◆ ACTIVITY
In your reply, reproduce every line of the data without any alteration.

◆ MATERIAL PROVIDED

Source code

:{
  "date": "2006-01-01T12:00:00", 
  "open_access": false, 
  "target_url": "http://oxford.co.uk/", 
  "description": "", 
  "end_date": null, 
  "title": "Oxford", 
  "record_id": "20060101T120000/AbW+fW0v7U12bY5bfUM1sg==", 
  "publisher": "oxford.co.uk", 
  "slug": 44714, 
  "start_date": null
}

◆ EXERCISE OUTPUT
Source code

:{
  "date": "2006-01-01T12:00:00", 
  "open_access": false, 
  "target_url": "http://oxford.co.uk/", 
  "description": "", 
  "end_date": null, 
  "title": "Oxford", 
  "record_id": "20060101T120000/AbW+fW0v7U12bY5bfUM1sg==", 
  "publisher": "oxford.co.uk", 
  "slug": 44714, 
  "start_date": null
}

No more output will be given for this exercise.